**Activity**
Without the pictures, copy all the entries below exactly.

--- Extracted material Enclosed Below ---

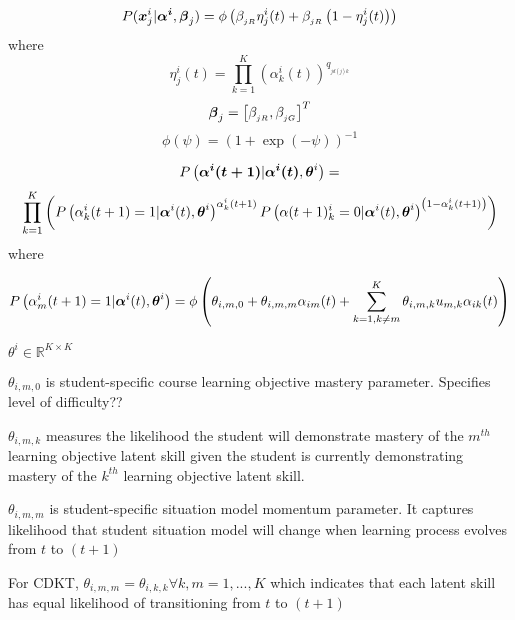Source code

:\begin{definition}

\begin{equation}
    P(\boldsymbol{x}^{i}_{j} | \boldsymbol{\alpha^{i}}, \boldsymbol{\beta}_{j}) = \phi \left (  \beta_{_{jR}} \eta^{i}_{j}(t) + \beta_{_{jR}} \left ( 1 - \eta^{i}_{j}(t) \right ) \right )
\end{equation}
where 
\begin{equation*}
    \eta^{i}_{j}(t) = \prod_{k=1}^{K} \left ( \alpha^{i}_{k} (t) \right )^{q_{_{jd(j)k}}}
\end{equation*}
\begin{equation*}
    \boldsymbol{\beta}_{j} = \left[ \beta_{_{jR}}, \beta_{_{jG}} \right]^{T}
\end{equation*}
\begin{equation*}
    \phi(\psi) = \left ( 1 + \exp(-\psi) \right )^{-1}
\end{equation*}
\end{definition}

\begin{definition}
\begin{equation*}
    P \left ( \boldsymbol{\alpha^{i} (t+1)} | \boldsymbol{\alpha^{i} (t)}, \boldsymbol{\theta}^{i}  \right ) =
\end{equation*}
\begin{equation}
    \prod^{K}_{k=1} 
    \left ( P \left ( \alpha^{i}_{k} (t+1) = 1 | \boldsymbol{\alpha}^{i} (t), \boldsymbol{\theta}^{i}  \right )^{\alpha^{i}_{k}(t+1)}
    P \left ( \alpha (t+1)^{i}_{k} = 0 | \boldsymbol{\alpha}^{i} (t), \boldsymbol{\theta}^{i}  \right )^{ \left(1 - \alpha^{i}_{k}(t+1)\right )} 
    \right )
\end{equation}
where 

\begin{equation*}
     P \left ( \alpha^{i}_{m} (t+1) = 1 | \boldsymbol{\alpha}^{i} (t), \boldsymbol{\theta}^{i}  \right ) =
     \phi\left ( \theta_{i,m,0} + \theta_{i,m,m}\alpha_{im}(t) + \sum_{k=1,k \neq m}^{K} \theta_{i,m,k}u_{m,k}\alpha_{ik}(t) \right )
\end{equation*}

    $\theta^{i} \in \mathbb{R}^{K\times K} $

    $\theta_{i,m,0}$ is student-specific course learning objective mastery parameter. Specifies level of difficulty??

    $\theta_{i,m,k}$ measures the likelihood the student will demonstrate mastery of the $m^{th}$ learning objective latent skill given the student is currently demonstrating mastery of the $k^{th}$ learning objective latent skill.
    
    $\theta_{i,m,m}$ is student-specific situation model momentum parameter. It captures likelihood that student situation model will change when learning process evolves from $t$ to $(t+1)$
    
    For CDKT, $\theta_{i,m,m} = \theta_{i,k,k} \forall k,m = {1,...,K}$ which indicates that each latent skill has equal likelihood of transitioning from $t$ to $(t+1)$
\end{definition}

--- End of Enclosed Extracted material ---

**Answer to this problem**
Source code

:\begin{definition}

\begin{equation}
    P(\boldsymbol{x}^{i}_{j} | \boldsymbol{\alpha^{i}}, \boldsymbol{\beta}_{j}) = \phi \left (  \beta_{_{jR}} \eta^{i}_{j}(t) + \beta_{_{jR}} \left ( 1 - \eta^{i}_{j}(t) \right ) \right )
\end{equation}
where 
\begin{equation*}
    \eta^{i}_{j}(t) = \prod_{k=1}^{K} \left ( \alpha^{i}_{k} (t) \right )^{q_{_{jd(j)k}}}
\end{equation*}
\begin{equation*}
    \boldsymbol{\beta}_{j} = \left[ \beta_{_{jR}}, \beta_{_{jG}} \right]^{T}
\end{equation*}
\begin{equation*}
    \phi(\psi) = \left ( 1 + \exp(-\psi) \right )^{-1}
\end{equation*}
\end{definition}

\begin{definition}
\begin{equation*}
    P \left ( \boldsymbol{\alpha^{i} (t+1)} | \boldsymbol{\alpha^{i} (t)}, \boldsymbol{\theta}^{i}  \right ) =
\end{equation*}
\begin{equation}
    \prod^{K}_{k=1} 
    \left ( P \left ( \alpha^{i}_{k} (t+1) = 1 | \boldsymbol{\alpha}^{i} (t), \boldsymbol{\theta}^{i}  \right )^{\alpha^{i}_{k}(t+1)}
    P \left ( \alpha (t+1)^{i}_{k} = 0 | \boldsymbol{\alpha}^{i} (t), \boldsymbol{\theta}^{i}  \right )^{ \left(1 - \alpha^{i}_{k}(t+1)\right )} 
    \right )
\end{equation}
where 

\begin{equation*}
     P \left ( \alpha^{i}_{m} (t+1) = 1 | \boldsymbol{\alpha}^{i} (t), \boldsymbol{\theta}^{i}  \right ) =
     \phi\left ( \theta_{i,m,0} + \theta_{i,m,m}\alpha_{im}(t) + \sum_{k=1,k \neq m}^{K} \theta_{i,m,k}u_{m,k}\alpha_{ik}(t) \right )
\end{equation*}

    $\theta^{i} \in \mathbb{R}^{K\times K} $

    $\theta_{i,m,0}$ is student-specific course learning objective mastery parameter. Specifies level of difficulty??

    $\theta_{i,m,k}$ measures the likelihood the student will demonstrate mastery of the $m^{th}$ learning objective latent skill given the student is currently demonstrating mastery of the $k^{th}$ learning objective latent skill.
    
    $\theta_{i,m,m}$ is student-specific situation model momentum parameter. It captures likelihood that student situation model will change when learning process evolves from $t$ to $(t+1)$
    
    For CDKT, $\theta_{i,m,m} = \theta_{i,k,k} \forall k,m = {1,...,K}$ which indicates that each latent skill has equal likelihood of transitioning from $t$ to $(t+1)$
\end{definition}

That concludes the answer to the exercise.